Es ist merkwürdig, dass sich Personen, wie Ursula von der Leyen, überhaupt von der Politik berufen fühlen, nur weil ihr Vater Albrecht einmal Ministerpräsident in Niedersachsen war. Dass die Talente nicht automatisch von den Eltern auf die Kinder übertragen werden, kann man an disem Beispiel hervorragend beobachten!
joergimausi 05.09.2012
2. Der halbe öffentliche ...
... Dienst verdient weniger als 2500 EUR brutto.

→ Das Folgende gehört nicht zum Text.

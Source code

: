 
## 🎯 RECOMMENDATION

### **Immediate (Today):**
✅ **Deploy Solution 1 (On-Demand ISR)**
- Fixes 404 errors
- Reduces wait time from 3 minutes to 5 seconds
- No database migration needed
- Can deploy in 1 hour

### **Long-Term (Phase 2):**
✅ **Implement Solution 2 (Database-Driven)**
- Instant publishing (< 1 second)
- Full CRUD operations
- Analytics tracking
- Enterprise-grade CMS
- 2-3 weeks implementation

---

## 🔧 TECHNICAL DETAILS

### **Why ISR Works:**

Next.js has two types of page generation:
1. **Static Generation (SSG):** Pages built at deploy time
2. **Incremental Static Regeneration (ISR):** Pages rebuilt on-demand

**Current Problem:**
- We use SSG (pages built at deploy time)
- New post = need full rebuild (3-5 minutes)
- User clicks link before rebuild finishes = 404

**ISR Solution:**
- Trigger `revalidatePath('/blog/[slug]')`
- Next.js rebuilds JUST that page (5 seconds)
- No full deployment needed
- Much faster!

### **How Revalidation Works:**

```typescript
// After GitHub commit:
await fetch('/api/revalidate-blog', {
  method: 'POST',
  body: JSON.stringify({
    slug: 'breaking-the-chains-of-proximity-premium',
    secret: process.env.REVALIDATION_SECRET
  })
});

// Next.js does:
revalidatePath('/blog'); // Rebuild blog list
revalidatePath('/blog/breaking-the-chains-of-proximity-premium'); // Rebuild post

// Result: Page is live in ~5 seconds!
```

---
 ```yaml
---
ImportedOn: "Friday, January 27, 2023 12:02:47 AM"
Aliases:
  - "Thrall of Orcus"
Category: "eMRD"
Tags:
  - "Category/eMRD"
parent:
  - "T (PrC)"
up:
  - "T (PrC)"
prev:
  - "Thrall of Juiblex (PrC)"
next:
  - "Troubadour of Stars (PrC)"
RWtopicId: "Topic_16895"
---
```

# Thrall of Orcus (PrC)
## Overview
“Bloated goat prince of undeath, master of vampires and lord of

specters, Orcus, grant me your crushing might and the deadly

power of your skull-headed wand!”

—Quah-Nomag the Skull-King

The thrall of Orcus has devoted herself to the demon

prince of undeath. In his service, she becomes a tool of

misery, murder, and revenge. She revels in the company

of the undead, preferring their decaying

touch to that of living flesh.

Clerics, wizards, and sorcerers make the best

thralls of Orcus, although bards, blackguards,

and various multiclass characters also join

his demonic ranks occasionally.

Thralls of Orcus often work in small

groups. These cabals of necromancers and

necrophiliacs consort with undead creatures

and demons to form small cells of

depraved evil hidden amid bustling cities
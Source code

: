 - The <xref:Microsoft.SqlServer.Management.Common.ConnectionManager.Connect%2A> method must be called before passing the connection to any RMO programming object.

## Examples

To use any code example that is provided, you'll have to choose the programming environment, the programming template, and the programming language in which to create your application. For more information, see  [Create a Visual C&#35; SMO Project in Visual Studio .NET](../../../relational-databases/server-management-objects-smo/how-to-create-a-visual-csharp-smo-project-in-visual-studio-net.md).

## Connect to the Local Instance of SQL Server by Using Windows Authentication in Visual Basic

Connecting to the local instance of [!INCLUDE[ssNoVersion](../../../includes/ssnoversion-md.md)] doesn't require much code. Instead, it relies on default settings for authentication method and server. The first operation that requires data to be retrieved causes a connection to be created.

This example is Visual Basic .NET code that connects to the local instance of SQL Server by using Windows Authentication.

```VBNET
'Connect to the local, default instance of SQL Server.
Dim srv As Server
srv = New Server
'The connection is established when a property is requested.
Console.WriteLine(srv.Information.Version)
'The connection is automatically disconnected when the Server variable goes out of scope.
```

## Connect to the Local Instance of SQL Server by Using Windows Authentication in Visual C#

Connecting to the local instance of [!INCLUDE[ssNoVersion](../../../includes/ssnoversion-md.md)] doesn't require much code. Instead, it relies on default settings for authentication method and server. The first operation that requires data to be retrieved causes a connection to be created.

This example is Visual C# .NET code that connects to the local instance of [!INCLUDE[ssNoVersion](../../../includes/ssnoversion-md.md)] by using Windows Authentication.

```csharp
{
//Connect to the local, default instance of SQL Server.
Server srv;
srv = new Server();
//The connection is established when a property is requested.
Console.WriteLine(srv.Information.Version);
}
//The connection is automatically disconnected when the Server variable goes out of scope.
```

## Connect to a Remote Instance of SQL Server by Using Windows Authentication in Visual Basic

Vielleicht liegt hier das Problem: zu niedrige Gehälter.
der_namenslose 05.09.2012
3. Kapital oder Sozial?
Viel mehr als "private" Vorsorge sollte man wieder ein auf Umlagen und Umverteilung basierendes System fördern - den "GEnerationenvertrag". Warum? Ganz einfach: Privtae Vorsorge muss über Jahrzehnte am Kapitalmarkt angelegt werden - und die "Märkte" drehen jetzt schon durch, es ist zu viel Geld ohne Gegenwert im Umlauf. Die privaten US-Rentenfonds sind ein großer Teil des Problems. Und jetzt soll dieses zerstörerische System auch hier gefördert werden? Davon profitieren Baken und Versicherungen und nicht der Bürger.
rempfi 05.09.2012
4. Ursula von der Leyen hat einfach den Schuß noch nicht gehört
Blondi's (Blindi's) in der CDU, muss man noch mehr sagen ? Das Schwätzer Ursula... Ja, ja, vor nicht mal einem oder zwei Jahren wollte Sie der Welt noch verkaufen, Ihr Modell für "Ältere AN am Arbeitsmarkt käme gut an". Selten so gelacht. Wer nimmt die Frau eigentlich noch ernst ?
nettermensch 05.09.2012
5. ...
Hat jemand etwas anderes erwartet ? Aus dem jeweiligen Ministerium, dass v.d. Leyen unterstellt wurde, kamen doch schon immer Mogelpackungen.